Extracted material below:

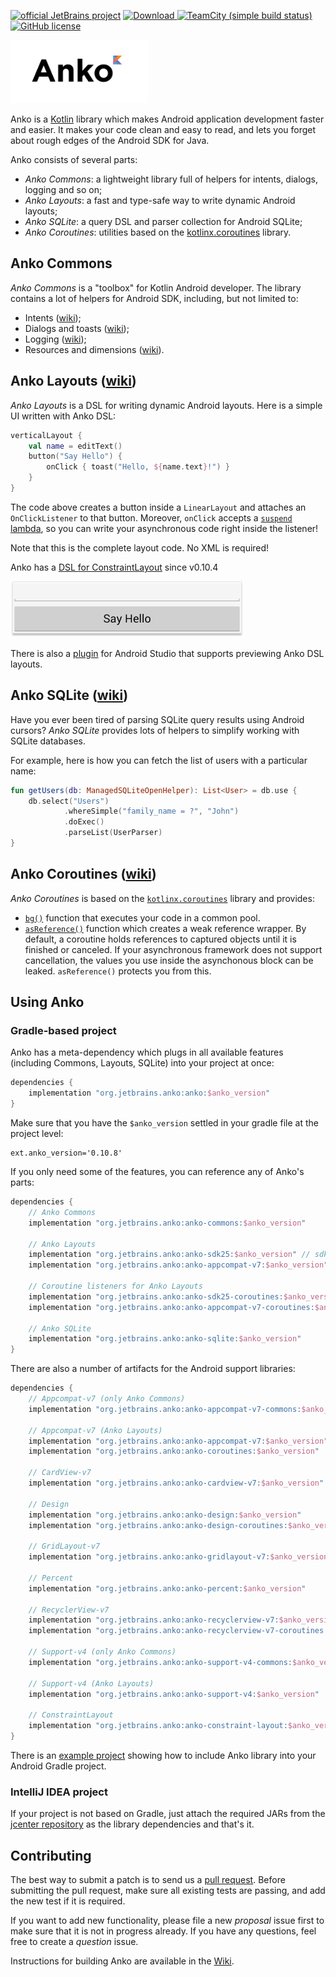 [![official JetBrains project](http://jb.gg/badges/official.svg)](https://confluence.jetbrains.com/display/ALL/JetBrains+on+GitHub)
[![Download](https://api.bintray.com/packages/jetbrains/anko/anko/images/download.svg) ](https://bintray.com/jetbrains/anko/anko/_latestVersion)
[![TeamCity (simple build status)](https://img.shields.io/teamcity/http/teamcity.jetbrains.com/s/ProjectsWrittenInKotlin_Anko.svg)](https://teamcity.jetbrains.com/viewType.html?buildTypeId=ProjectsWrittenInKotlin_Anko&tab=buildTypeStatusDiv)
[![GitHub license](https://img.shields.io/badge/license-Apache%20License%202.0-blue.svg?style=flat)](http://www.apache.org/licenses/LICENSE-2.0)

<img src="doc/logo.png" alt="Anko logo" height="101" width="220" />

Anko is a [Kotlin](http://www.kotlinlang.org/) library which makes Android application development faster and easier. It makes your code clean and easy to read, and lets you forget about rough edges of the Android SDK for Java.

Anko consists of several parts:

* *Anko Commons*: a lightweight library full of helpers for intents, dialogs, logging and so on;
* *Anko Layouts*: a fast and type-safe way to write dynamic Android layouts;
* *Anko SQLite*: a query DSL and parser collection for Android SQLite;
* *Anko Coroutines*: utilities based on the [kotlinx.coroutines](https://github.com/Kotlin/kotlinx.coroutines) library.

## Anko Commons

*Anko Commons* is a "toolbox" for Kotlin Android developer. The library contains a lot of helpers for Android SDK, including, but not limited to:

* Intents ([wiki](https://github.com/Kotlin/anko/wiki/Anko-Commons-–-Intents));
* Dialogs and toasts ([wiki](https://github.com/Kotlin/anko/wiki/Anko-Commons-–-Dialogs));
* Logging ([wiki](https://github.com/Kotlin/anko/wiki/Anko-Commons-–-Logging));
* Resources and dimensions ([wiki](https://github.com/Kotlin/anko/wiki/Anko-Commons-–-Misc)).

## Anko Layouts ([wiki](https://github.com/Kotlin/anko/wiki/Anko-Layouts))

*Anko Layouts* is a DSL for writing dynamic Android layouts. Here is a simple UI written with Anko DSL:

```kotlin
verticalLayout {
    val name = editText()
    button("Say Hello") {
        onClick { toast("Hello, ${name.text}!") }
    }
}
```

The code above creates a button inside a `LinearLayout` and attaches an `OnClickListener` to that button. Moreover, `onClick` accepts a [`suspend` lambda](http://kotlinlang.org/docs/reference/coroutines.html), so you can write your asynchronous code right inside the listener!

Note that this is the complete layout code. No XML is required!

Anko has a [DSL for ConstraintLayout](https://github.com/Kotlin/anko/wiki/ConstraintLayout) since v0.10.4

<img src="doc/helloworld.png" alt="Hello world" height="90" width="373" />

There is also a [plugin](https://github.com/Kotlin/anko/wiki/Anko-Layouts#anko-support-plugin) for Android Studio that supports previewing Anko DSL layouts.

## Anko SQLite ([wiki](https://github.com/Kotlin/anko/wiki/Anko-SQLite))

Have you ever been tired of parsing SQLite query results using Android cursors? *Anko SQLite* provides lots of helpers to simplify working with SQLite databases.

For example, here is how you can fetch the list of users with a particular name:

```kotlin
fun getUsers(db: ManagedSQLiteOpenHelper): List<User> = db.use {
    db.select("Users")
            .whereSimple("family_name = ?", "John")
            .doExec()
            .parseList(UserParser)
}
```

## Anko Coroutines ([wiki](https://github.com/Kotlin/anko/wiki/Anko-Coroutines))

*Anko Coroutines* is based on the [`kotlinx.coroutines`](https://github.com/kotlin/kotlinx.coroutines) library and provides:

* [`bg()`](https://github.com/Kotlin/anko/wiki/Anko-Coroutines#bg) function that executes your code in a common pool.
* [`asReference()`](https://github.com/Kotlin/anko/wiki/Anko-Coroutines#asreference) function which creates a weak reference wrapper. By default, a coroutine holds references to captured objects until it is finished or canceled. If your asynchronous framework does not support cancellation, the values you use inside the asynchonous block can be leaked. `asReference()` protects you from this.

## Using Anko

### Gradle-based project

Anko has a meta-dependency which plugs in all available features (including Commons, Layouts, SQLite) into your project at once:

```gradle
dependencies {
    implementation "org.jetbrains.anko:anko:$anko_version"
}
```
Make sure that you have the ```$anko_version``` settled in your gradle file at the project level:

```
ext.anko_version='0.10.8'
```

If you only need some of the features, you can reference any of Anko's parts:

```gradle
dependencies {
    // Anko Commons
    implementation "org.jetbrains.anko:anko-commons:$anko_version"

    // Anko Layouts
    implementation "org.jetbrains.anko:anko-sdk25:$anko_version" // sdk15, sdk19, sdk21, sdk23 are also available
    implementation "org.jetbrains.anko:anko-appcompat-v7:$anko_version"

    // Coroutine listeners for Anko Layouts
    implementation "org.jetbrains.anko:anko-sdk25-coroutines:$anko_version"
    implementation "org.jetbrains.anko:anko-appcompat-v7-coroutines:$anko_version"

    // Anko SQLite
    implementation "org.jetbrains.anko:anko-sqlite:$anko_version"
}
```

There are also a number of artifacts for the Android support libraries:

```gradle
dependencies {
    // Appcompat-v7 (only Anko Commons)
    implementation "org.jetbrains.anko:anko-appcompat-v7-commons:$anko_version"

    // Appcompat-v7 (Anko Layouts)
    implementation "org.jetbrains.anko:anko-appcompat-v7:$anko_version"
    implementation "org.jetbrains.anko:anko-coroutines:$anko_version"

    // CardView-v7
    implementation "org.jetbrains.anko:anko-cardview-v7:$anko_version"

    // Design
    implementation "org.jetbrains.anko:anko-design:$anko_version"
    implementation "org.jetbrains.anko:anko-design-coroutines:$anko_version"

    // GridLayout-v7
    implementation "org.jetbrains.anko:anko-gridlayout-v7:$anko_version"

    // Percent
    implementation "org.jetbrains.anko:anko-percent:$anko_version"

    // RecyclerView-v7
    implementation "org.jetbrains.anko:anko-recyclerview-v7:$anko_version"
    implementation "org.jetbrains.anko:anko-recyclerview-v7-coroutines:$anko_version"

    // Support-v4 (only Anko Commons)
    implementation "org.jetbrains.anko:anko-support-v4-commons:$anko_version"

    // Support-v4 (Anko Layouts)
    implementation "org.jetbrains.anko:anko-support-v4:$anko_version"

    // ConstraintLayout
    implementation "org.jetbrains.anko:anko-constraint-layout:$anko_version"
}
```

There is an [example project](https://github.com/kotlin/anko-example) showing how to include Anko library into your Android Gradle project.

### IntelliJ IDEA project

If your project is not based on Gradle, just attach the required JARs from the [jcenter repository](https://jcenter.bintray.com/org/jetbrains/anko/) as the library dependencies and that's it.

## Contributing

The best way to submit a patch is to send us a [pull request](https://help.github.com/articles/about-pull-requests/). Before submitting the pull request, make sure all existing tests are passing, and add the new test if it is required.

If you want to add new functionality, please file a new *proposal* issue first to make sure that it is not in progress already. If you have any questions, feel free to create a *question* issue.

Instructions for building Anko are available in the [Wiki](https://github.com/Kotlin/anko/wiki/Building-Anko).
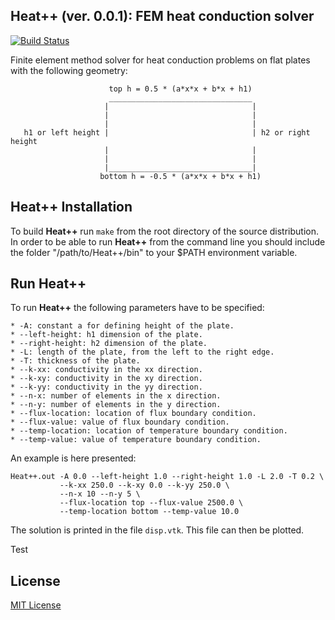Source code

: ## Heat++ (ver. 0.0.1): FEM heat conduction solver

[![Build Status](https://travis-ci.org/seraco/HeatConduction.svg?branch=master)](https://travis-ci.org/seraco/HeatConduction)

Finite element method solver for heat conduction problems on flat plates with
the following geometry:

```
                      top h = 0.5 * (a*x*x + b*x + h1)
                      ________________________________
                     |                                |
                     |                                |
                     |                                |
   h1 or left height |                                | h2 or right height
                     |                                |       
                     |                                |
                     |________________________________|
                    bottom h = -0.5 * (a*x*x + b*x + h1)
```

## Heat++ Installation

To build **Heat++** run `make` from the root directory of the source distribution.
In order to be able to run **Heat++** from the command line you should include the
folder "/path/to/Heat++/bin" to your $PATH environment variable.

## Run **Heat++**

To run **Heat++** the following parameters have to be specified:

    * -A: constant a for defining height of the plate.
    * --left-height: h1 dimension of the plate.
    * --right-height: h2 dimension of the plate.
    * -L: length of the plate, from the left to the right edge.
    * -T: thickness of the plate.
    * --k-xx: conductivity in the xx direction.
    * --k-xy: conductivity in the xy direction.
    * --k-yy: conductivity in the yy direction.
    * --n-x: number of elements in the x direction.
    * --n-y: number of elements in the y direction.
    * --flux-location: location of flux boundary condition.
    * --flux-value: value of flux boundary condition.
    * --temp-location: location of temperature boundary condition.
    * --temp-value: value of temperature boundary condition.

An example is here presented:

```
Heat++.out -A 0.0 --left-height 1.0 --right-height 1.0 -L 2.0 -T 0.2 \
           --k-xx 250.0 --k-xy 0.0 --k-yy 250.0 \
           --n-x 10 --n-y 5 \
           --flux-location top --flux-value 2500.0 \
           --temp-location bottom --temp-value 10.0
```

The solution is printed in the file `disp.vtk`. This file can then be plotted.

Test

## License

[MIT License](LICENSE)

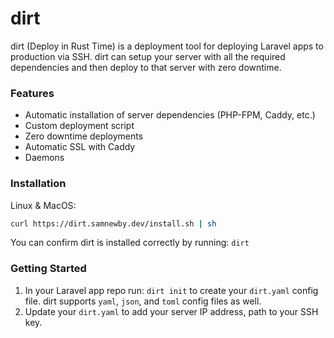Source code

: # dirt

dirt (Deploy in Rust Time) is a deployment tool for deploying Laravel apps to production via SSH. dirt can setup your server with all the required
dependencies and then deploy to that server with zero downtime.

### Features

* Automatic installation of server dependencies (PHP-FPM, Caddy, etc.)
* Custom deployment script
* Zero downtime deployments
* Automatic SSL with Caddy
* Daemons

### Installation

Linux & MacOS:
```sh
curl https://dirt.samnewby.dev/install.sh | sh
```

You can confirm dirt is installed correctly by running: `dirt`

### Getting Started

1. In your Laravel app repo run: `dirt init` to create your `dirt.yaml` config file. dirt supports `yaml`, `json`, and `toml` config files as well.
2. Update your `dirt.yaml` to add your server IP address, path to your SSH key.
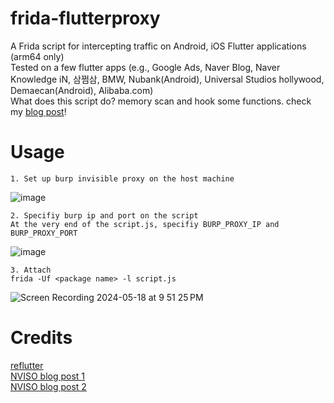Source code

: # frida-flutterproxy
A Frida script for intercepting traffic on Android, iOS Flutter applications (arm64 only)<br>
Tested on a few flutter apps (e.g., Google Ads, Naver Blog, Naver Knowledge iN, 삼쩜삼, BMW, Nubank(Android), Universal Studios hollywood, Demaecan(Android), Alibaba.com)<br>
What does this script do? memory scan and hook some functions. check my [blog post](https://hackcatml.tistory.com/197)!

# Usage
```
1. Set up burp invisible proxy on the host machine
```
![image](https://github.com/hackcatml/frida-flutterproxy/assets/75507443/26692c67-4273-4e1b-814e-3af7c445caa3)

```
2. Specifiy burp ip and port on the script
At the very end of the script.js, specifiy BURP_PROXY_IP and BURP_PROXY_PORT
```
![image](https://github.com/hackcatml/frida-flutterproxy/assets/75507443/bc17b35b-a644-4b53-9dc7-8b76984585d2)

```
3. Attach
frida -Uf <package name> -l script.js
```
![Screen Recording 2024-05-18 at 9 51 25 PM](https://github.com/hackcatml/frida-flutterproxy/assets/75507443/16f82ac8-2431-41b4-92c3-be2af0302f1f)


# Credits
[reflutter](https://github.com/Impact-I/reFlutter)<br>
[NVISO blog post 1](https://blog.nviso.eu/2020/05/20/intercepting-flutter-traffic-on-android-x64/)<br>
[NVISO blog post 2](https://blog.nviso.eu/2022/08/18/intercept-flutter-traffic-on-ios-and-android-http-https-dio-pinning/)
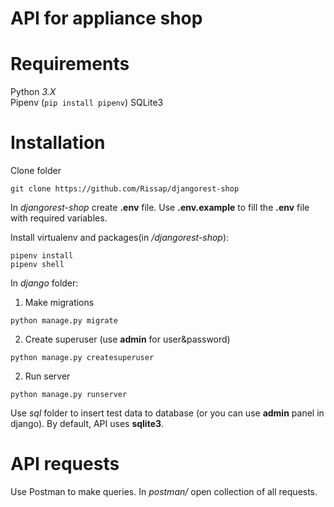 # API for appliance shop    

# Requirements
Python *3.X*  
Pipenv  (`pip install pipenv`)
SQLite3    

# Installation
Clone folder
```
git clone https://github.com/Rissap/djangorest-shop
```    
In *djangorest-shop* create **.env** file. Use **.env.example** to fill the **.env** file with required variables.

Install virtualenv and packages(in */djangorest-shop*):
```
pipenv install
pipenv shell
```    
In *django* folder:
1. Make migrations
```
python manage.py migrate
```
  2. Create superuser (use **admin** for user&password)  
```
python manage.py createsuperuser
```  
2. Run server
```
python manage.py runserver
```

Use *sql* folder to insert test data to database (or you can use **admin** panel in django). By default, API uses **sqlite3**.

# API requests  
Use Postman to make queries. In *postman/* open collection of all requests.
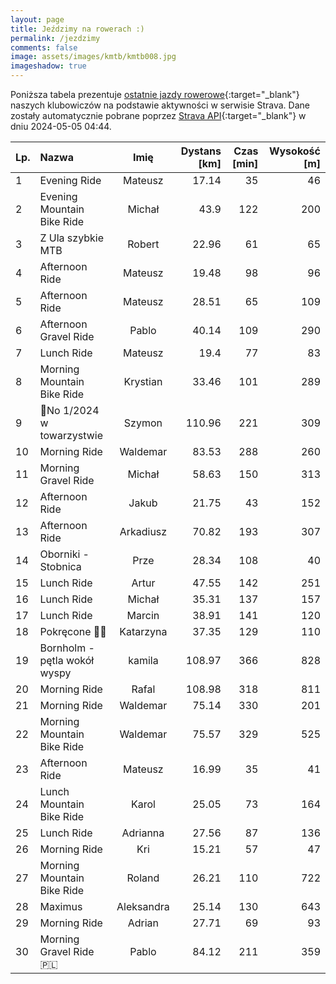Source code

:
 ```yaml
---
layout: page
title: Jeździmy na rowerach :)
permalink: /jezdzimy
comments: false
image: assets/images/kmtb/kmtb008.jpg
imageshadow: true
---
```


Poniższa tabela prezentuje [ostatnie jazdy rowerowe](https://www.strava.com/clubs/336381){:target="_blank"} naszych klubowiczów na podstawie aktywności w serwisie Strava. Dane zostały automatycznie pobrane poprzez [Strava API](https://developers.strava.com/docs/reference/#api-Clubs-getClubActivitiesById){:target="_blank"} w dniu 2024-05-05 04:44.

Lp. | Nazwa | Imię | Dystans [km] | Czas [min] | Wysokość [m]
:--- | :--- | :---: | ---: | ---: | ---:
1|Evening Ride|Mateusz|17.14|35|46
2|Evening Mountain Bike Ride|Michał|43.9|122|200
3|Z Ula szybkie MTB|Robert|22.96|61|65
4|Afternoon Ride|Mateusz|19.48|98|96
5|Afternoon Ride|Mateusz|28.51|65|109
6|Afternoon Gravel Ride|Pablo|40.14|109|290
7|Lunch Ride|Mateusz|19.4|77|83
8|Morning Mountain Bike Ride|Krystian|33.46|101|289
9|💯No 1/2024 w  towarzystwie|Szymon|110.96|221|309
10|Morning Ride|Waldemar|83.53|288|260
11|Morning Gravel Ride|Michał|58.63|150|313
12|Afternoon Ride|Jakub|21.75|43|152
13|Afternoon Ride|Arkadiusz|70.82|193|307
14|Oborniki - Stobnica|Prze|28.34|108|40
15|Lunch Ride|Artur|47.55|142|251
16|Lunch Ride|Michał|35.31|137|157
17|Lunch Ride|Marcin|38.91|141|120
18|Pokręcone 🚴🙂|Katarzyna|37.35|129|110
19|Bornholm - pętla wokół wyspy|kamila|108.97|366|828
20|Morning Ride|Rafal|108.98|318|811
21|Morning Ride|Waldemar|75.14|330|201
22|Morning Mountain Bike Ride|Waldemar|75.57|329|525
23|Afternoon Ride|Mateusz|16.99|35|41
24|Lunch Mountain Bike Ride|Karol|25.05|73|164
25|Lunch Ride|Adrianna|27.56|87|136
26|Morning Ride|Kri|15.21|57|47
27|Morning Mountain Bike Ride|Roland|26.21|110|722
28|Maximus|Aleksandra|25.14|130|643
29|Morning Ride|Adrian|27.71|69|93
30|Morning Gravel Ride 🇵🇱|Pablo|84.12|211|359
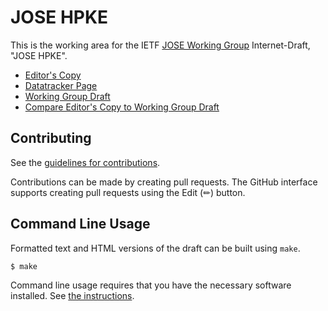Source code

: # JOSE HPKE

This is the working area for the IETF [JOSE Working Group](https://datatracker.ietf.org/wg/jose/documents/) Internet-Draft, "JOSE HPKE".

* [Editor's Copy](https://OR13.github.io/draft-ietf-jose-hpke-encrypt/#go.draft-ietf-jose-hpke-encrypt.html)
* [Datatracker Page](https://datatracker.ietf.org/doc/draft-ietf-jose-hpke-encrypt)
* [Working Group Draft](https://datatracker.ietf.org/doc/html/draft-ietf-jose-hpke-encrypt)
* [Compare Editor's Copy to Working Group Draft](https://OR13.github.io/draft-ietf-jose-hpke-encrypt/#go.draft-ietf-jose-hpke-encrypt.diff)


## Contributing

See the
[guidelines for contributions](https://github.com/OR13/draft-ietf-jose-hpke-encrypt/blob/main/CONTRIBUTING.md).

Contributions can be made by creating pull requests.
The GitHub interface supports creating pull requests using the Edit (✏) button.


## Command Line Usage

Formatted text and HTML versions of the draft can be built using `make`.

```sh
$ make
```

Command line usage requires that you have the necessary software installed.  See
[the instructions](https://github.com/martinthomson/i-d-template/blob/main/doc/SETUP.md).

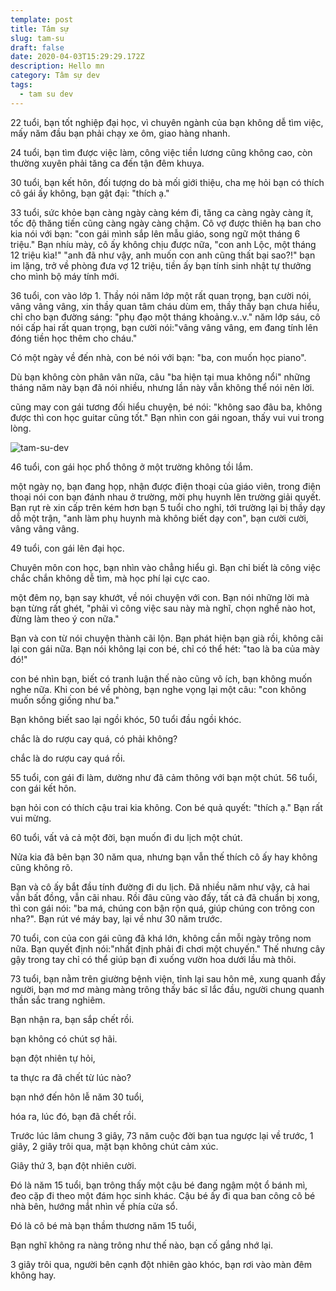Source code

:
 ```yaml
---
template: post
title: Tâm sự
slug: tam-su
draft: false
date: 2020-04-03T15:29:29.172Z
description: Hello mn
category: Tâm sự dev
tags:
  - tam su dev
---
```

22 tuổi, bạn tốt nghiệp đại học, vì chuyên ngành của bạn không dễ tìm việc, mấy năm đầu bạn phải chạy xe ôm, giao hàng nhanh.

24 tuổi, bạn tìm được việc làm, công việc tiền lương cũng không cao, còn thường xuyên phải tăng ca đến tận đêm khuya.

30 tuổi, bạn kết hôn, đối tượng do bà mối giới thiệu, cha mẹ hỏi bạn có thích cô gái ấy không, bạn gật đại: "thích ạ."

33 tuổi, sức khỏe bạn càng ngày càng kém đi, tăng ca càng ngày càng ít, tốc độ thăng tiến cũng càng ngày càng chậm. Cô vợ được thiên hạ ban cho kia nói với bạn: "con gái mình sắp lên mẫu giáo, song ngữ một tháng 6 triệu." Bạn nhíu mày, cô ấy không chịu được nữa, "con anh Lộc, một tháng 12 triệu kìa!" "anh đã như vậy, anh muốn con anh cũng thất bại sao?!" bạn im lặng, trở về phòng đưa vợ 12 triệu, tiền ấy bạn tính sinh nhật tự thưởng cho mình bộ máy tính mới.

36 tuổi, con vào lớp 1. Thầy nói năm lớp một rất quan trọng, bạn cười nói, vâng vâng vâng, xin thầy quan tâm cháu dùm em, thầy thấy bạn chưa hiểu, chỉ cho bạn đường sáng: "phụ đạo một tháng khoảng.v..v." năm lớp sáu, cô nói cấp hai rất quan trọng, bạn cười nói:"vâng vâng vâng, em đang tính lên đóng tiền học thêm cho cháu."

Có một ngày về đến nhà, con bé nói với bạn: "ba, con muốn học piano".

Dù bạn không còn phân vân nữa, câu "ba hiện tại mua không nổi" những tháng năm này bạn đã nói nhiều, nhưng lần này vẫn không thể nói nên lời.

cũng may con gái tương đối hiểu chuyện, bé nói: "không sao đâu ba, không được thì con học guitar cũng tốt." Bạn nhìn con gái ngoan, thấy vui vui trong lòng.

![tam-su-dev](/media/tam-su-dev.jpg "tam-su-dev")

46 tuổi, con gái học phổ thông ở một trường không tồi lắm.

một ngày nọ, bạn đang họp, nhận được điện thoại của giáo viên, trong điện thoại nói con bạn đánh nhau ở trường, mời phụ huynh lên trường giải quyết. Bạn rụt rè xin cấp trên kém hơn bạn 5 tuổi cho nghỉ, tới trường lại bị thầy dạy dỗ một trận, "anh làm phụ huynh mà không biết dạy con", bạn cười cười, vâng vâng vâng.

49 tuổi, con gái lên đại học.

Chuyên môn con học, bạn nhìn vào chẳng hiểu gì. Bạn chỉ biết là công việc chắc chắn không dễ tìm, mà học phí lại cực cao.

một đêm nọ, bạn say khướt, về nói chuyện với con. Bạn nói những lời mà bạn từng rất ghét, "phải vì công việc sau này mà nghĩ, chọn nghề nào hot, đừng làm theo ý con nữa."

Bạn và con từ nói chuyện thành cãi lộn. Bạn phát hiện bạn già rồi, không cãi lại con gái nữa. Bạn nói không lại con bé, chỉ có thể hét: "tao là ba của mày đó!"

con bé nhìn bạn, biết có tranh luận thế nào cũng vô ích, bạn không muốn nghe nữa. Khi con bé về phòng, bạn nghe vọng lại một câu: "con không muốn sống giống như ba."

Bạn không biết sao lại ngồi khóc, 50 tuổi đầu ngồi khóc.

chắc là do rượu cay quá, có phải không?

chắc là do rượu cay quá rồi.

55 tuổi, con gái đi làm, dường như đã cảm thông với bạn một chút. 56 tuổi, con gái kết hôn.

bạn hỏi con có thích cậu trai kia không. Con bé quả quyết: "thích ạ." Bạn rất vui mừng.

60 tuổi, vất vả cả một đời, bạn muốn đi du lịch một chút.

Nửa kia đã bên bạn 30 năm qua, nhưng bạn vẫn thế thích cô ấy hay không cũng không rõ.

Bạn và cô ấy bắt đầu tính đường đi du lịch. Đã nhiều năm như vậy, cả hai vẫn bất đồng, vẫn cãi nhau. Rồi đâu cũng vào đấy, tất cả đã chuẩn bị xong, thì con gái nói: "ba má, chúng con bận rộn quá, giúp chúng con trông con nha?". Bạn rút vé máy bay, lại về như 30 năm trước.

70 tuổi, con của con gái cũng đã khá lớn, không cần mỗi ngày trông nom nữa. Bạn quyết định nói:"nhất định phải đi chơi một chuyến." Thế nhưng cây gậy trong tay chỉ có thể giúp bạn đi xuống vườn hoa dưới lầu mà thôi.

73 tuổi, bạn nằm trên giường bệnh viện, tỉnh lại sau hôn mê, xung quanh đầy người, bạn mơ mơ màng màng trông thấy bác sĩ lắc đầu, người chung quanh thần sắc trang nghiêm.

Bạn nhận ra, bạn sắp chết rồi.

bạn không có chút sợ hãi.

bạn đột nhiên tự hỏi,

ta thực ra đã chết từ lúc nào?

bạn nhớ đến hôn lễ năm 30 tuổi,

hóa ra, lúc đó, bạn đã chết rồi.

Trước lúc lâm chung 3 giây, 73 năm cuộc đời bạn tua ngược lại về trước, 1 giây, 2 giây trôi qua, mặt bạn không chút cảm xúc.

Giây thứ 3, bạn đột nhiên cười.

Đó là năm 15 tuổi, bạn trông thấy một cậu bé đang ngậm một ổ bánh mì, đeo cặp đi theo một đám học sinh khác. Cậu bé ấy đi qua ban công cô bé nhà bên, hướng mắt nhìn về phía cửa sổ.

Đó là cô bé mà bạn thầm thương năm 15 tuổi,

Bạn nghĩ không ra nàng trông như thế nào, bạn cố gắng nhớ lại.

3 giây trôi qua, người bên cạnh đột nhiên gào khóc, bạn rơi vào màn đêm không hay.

End of Extracted material.

Task brief:
Your answer must be a copy of every line in the data above that holds the string "thông".

Answer to this exercise:
46 tuổi, con gái học phổ thông ở một trường không tồi lắm.
55 tuổi, con gái đi làm, dường như đã cảm thông với bạn một chút. 56 tuổi, con gái kết hôn.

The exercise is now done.